_Exercise goal:_ Find the line with "- **Firewall Rules via iptables**" in the records below. Copy it and every line after it, up to and including the line with "Step-by-step deployment guide".

_Material provided:_
□ □ □ □

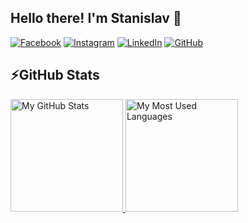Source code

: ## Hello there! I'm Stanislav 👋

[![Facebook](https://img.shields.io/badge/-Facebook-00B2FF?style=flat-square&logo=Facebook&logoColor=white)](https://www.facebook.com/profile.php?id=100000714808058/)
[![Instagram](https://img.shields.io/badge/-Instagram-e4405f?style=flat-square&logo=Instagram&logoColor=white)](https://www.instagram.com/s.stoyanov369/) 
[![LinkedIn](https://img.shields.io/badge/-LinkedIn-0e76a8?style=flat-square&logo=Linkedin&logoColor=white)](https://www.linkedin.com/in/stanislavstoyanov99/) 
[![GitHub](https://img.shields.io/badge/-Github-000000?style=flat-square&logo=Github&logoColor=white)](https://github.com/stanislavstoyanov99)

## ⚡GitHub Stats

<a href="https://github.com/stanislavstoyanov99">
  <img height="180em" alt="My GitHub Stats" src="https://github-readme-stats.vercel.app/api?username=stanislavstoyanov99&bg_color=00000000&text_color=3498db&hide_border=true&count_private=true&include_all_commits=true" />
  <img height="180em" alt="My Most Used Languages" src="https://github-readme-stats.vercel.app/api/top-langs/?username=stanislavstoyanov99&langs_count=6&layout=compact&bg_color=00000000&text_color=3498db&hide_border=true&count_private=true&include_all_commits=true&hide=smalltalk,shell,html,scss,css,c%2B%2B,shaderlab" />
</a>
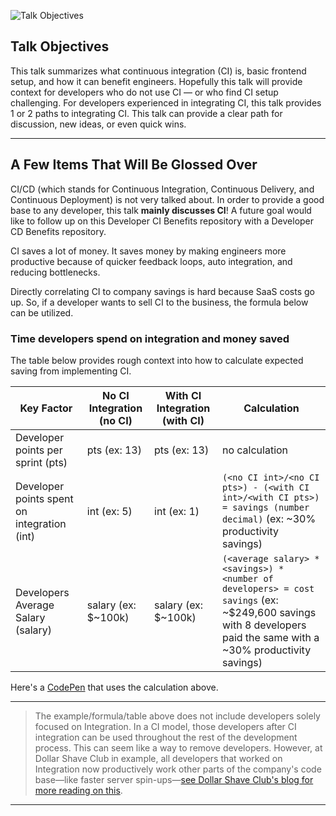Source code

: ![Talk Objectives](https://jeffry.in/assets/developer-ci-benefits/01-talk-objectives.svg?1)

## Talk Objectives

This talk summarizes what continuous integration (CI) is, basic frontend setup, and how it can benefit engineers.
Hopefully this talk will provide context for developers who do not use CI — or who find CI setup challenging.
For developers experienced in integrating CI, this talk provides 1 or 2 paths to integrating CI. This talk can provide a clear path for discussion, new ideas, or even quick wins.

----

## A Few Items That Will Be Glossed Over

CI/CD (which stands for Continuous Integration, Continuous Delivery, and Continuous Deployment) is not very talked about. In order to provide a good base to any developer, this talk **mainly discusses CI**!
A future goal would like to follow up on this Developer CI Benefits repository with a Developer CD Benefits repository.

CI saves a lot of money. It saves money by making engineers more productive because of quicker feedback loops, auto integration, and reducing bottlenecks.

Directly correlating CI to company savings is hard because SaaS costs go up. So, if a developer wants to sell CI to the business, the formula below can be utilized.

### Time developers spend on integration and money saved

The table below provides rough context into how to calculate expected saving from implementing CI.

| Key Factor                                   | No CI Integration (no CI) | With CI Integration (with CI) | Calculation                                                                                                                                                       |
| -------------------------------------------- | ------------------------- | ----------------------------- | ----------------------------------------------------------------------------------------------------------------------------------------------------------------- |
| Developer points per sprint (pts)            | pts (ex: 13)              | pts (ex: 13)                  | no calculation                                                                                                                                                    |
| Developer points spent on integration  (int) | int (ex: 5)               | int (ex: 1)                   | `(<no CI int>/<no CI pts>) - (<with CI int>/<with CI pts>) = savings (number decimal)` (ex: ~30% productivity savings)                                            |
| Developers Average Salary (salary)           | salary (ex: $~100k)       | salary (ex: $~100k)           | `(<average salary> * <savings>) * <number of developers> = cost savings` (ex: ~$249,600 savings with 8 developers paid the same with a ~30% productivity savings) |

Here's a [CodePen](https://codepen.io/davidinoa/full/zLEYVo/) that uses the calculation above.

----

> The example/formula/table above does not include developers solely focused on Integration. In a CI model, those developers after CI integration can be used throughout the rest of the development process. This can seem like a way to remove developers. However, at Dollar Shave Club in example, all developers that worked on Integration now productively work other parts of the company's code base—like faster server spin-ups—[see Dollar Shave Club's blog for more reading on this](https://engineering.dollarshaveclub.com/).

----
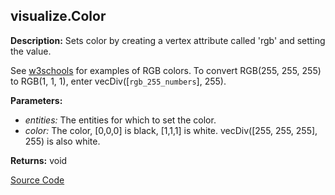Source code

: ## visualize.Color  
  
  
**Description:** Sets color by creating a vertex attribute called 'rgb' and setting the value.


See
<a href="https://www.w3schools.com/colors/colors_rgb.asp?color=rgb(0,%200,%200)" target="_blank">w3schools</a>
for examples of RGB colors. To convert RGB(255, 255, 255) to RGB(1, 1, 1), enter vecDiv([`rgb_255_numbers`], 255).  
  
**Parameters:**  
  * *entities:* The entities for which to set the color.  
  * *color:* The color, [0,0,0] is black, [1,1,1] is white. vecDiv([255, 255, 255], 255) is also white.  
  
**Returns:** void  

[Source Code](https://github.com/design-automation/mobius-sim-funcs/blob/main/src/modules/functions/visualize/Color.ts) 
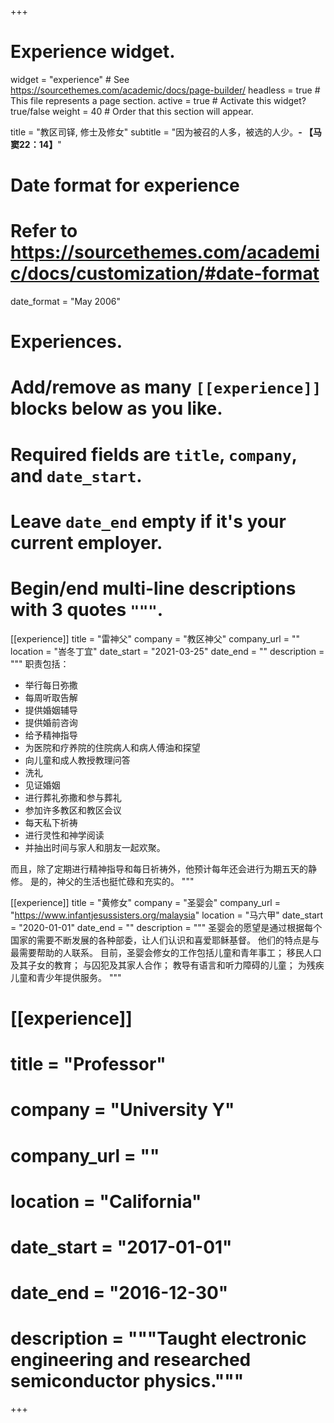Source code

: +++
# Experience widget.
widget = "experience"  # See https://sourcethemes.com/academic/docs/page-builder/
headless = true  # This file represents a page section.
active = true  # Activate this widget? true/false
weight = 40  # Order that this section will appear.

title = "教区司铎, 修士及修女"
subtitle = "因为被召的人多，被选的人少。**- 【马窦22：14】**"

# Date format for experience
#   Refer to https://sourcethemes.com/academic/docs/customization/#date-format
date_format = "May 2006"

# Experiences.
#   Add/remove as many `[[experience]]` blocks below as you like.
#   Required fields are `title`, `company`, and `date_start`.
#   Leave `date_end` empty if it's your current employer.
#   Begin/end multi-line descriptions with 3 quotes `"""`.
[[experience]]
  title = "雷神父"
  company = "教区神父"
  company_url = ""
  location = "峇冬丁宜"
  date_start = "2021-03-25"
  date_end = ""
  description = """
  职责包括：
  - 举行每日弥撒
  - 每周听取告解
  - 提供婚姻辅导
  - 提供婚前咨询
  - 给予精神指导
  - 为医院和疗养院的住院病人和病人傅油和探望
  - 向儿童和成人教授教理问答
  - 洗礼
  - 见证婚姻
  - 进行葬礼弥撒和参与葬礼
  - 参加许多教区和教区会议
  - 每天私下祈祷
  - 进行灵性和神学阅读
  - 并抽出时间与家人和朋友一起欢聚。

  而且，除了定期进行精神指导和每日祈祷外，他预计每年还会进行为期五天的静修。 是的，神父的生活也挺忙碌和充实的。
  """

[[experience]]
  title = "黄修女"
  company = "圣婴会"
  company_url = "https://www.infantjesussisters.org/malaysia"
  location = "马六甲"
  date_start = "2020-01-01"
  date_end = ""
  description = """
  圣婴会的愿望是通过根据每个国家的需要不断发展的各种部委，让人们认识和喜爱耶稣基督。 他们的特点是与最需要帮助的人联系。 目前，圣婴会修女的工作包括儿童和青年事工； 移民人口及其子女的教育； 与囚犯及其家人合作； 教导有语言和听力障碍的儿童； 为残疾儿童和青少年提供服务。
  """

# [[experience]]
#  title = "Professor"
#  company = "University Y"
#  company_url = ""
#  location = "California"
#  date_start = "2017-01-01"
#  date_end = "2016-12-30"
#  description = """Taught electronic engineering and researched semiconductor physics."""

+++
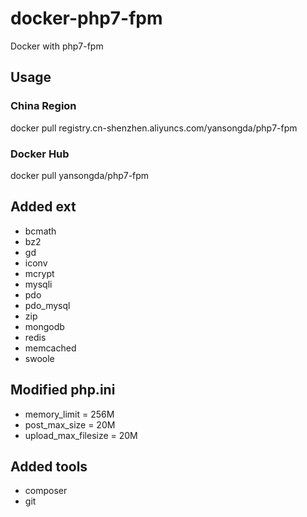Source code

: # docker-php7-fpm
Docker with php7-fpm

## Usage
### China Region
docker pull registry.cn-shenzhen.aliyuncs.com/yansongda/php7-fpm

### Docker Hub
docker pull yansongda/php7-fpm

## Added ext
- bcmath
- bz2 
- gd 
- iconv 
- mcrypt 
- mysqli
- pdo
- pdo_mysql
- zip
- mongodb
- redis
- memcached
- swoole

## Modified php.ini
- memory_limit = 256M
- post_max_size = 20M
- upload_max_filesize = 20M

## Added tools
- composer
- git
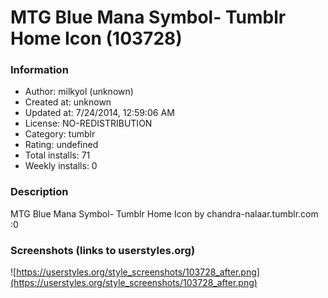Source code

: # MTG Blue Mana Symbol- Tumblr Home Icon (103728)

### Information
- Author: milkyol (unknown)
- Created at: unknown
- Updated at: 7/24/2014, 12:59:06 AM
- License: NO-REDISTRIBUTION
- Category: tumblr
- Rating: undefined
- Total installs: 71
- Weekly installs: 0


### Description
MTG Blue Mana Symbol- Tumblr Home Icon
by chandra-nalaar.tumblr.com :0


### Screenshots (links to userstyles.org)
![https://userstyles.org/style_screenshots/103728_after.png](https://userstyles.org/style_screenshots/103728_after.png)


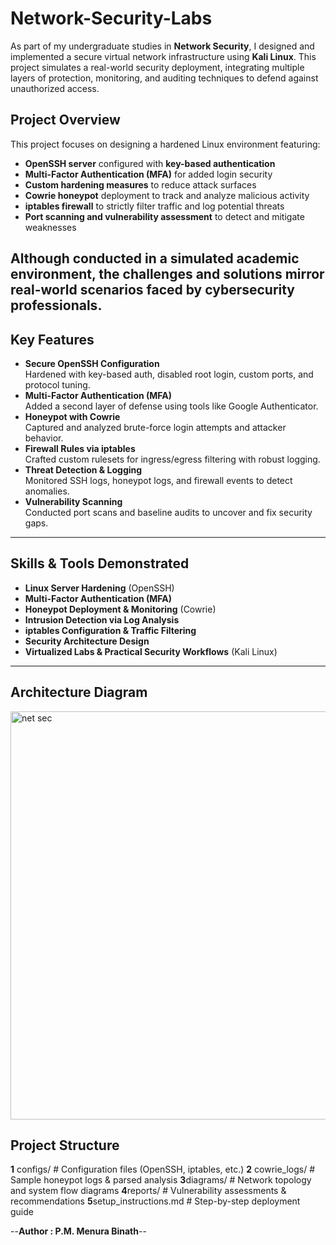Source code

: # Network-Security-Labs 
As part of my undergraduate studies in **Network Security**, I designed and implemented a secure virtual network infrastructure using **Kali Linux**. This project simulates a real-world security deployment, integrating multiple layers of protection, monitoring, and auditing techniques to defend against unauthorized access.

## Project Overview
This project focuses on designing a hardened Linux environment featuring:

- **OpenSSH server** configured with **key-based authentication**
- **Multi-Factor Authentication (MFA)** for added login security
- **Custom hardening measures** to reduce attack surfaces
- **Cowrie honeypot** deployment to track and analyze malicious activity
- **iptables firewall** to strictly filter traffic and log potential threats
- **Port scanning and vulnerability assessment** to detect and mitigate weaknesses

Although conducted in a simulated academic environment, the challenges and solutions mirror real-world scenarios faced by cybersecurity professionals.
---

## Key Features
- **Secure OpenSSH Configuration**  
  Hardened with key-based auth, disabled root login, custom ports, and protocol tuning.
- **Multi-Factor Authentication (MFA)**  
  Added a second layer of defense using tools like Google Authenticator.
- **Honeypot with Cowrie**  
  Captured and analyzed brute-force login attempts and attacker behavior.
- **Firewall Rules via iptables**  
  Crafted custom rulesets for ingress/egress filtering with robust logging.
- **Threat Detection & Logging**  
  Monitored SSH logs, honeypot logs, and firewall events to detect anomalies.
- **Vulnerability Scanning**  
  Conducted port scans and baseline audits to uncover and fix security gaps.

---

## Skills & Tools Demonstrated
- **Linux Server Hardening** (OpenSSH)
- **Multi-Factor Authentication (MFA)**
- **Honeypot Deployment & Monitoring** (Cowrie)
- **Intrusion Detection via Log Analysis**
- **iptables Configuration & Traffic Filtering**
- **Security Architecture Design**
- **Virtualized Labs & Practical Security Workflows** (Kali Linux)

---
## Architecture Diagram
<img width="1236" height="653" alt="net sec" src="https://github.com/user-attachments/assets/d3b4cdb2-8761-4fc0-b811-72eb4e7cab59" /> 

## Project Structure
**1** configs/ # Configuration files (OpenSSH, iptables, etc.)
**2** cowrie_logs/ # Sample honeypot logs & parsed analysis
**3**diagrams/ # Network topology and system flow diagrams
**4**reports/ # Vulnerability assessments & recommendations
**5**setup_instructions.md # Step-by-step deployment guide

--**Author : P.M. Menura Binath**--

□ □ □ □

_Written reply:_
- **Firewall Rules via iptables**  
  Crafted custom rulesets for ingress/egress filtering with robust logging.
- **Threat Detection & Logging**  
  Monitored SSH logs, honeypot logs, and firewall events to detect anomalies.
- **Vulnerability Scanning**  
  Conducted port scans and baseline audits to uncover and fix security gaps.

---

## Skills & Tools Demonstrated
- **Linux Server Hardening** (OpenSSH)
- **Multi-Factor Authentication (MFA)**
- **Honeypot Deployment & Monitoring** (Cowrie)
- **Intrusion Detection via Log Analysis**
- **iptables Configuration & Traffic Filtering**
- **Security Architecture Design**
- **Virtualized Labs & Practical Security Workflows** (Kali Linux)

---
## Architecture Diagram
<img width="1236" height="653" alt="net sec" src="https://github.com/user-attachments/assets/d3b4cdb2-8761-4fc0-b811-72eb4e7cab59" /> 

## Project Structure
**1** configs/ # Configuration files (OpenSSH, iptables, etc.)
**2** cowrie_logs/ # Sample honeypot logs & parsed analysis
**3**diagrams/ # Network topology and system flow diagrams
**4**reports/ # Vulnerability assessments & recommendations
**5**setup_instructions.md # Step-by-step deployment guide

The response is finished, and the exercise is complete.